Items listed in a dataset:
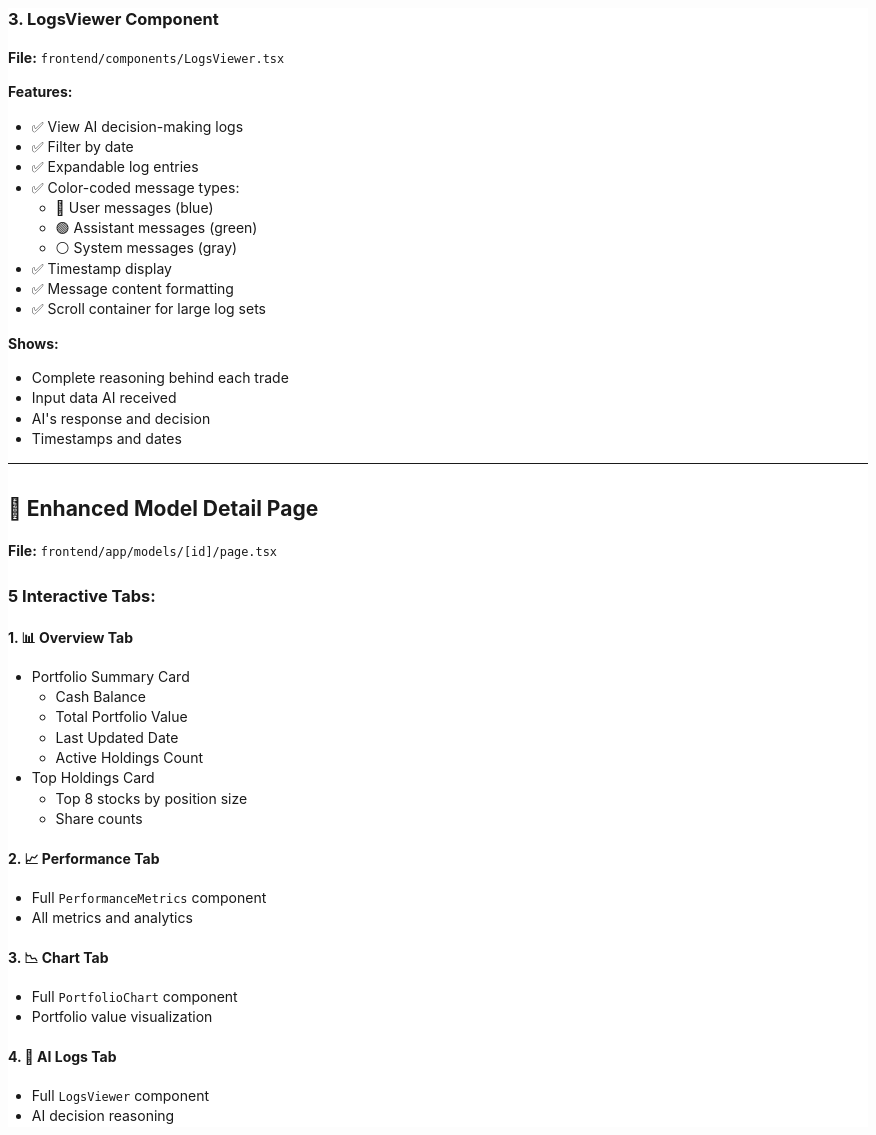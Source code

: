 
### 3. **LogsViewer Component**
**File:** `frontend/components/LogsViewer.tsx`

**Features:**
- ✅ View AI decision-making logs
- ✅ Filter by date
- ✅ Expandable log entries
- ✅ Color-coded message types:
  - 🔵 User messages (blue)
  - 🟢 Assistant messages (green)  
  - ⚪ System messages (gray)
- ✅ Timestamp display
- ✅ Message content formatting
- ✅ Scroll container for large log sets

**Shows:**
- Complete reasoning behind each trade
- Input data AI received
- AI's response and decision
- Timestamps and dates

---

## 🎨 Enhanced Model Detail Page

**File:** `frontend/app/models/[id]/page.tsx`

### **5 Interactive Tabs:**

#### 1. **📊 Overview Tab**
- Portfolio Summary Card
  - Cash Balance
  - Total Portfolio Value
  - Last Updated Date
  - Active Holdings Count
- Top Holdings Card
  - Top 8 stocks by position size
  - Share counts

#### 2. **📈 Performance Tab**
- Full `PerformanceMetrics` component
- All metrics and analytics

#### 3. **📉 Chart Tab**
- Full `PortfolioChart` component
- Portfolio value visualization

#### 4. **🤖 AI Logs Tab**
- Full `LogsViewer` component
- AI decision reasoning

WORK INSTRUCTION -> Please output all of the entries above exactly, but without any picture.

FINISHED EXERCISE ->
Source code

: 
### 3. **LogsViewer Component**
**File:** `frontend/components/LogsViewer.tsx`

**Features:**
- ✅ View AI decision-making logs
- ✅ Filter by date
- ✅ Expandable log entries
- ✅ Color-coded message types:
  - 🔵 User messages (blue)
  - 🟢 Assistant messages (green)  
  - ⚪ System messages (gray)
- ✅ Timestamp display
- ✅ Message content formatting
- ✅ Scroll container for large log sets

**Shows:**
- Complete reasoning behind each trade
- Input data AI received
- AI's response and decision
- Timestamps and dates

---

## 🎨 Enhanced Model Detail Page

**File:** `frontend/app/models/[id]/page.tsx`

### **5 Interactive Tabs:**

#### 1. **📊 Overview Tab**
- Portfolio Summary Card
  - Cash Balance
  - Total Portfolio Value
  - Last Updated Date
  - Active Holdings Count
- Top Holdings Card
  - Top 8 stocks by position size
  - Share counts

#### 2. **📈 Performance Tab**
- Full `PerformanceMetrics` component
- All metrics and analytics

#### 3. **📉 Chart Tab**
- Full `PortfolioChart` component
- Portfolio value visualization

#### 4. **🤖 AI Logs Tab**
- Full `LogsViewer` component
- AI decision reasoning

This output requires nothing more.